Longer summers associated with global warming are causing some mosquitoes to evolve so that they enter their winter dormancy later, according to researchers at the University of Oregon. These findings provide the first example of a genetic shift for a seasonally related trait, they claim. William Bradshaw and Christina Holzapfel studied the pitcher-plant mosquito, Wyeomyia smithii, under laboratory conditions. These insects survive the winter by entering their pupae and lying dormant until spring. Day length (photoperiod), an indicator of seasonal change, drives mosquito behavior, the authors say. That is, shortening days trigger the onset of dormancy. The team found that the mosquitoes now enter their dormant phase 8 to 10 days later than they did in the 1970s. The shift was detectable over a time interval as short as five years. Bradshaw and Holzapfel believe that those insects that have adapted to longer summers by delaying dormancy until the days are shorter, can stay active for longer. “This response to day length is a highly heritable trait that is subject to natural selection. Populations are responding genetically, that is, evolving, as a consequence of selection for shorter critical photoperiods due, presumably, to longer growing seasons generated by climate warming,” says Bradshaw. According to the authors, variation in populations has two sources: genetic and environmental. They say that by controlling conditions in the lab, they factored out all possible environmental sources of variation, revealing the genetic differences. The insects that enter dormancy later have an advantage over the others and can pass this on to their offspring. They are able to continue to reproduce longer, leaving more offspring, and can accumulate more nutritional reserves. (Proc. Natl. Acad. Sci. U.S.A. 2001, 98, 14,509–14,511)

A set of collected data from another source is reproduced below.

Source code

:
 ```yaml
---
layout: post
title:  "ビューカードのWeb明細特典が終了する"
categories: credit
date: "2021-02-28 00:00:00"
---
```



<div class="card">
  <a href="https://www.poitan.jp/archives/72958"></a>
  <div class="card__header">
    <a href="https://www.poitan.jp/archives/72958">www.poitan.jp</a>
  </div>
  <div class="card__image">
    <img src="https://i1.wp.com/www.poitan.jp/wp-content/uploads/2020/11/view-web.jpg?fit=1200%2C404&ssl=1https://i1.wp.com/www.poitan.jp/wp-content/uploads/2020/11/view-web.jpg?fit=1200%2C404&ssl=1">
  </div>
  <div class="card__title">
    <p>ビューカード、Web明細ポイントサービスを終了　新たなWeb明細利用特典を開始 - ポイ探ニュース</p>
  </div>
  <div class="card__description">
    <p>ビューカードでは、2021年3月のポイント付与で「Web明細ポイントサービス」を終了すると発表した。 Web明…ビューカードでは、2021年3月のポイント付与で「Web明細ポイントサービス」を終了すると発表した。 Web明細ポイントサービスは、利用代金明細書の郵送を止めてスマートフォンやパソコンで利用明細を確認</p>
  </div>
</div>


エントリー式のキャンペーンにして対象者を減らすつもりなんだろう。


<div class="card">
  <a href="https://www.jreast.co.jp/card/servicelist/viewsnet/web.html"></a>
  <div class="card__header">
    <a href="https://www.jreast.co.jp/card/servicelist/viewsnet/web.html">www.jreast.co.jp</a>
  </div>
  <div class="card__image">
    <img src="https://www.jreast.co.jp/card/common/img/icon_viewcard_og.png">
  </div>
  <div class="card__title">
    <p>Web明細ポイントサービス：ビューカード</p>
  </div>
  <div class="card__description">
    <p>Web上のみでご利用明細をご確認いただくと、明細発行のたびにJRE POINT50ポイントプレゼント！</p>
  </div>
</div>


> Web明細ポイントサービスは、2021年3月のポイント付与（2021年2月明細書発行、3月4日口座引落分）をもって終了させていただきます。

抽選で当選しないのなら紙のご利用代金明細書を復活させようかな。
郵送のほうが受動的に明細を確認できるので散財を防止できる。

Arsenic: The missing link? Researchers have discovered a mechanism that may explain the link between long-term exposure to arsenic in drinking water and cancer of the bladder, lungs, skin, kidney, nasal passages, liver, and prostate. Paradoxically, the mechanism that empowers arsenic as a tumor promoter also seems to be closely linked to arsenic’s effectiveness in treating some forms of leukemia. The findings could have implications for the U.S. EPA’s new 10 partsper-billion (ppb) rule for arsenic in drinking water. Although the lowest concentration of arsenic trioxide used in this latest experiment by WenChien Chou of Johns Hopkins University and colleagues was 20 ppb, the researchers say this same mechanism could play a role in chronic exposure to arsenic at very low levels. Studying arsenic trioxide’s exposure on various cell lines, including leukemia, cervical cancer, and breast cancer, Chou and colleagues observed a marked decrease in telomerase activity. Telomerase is an enzyme that maintains the length of chromosomal ends, or telomeres, which otherwise would become progressively shorter after each cell division. For most advanced tumors, telomere maintenance is essential for continued proliferation. In healthy, noncancerous cells, however, the loss of telomeres could lead to genomic instabilities and the formation of cancerous cells. The researchers found that arsenic inhibits the transcription of the human gene, hTERT, which in turn inhibits telomerase expression. The inhibition was dose-related and occurred with arsenic concentrations at or lower than those measured in plasma taken from human subjects exposed to the metal in pharmacokinetic studies. The authors believe that the inhibition of hTERT is the result of decreased activity of c-Myc and Sp1 transcription factors—proteins that promote the conversion of DNA sequences into corresponding RNA—in the exposed cultures. However, this explanation leaves open the questions of why other processes in which Sp1 plays a role are less affected by arsenic and whether the inhibitory effect of arsenic on other genes may also contribute to the decrease in hTERT expression and telomere maintenance. (J. Clin. Invest. 2001, 108, 1541–1547).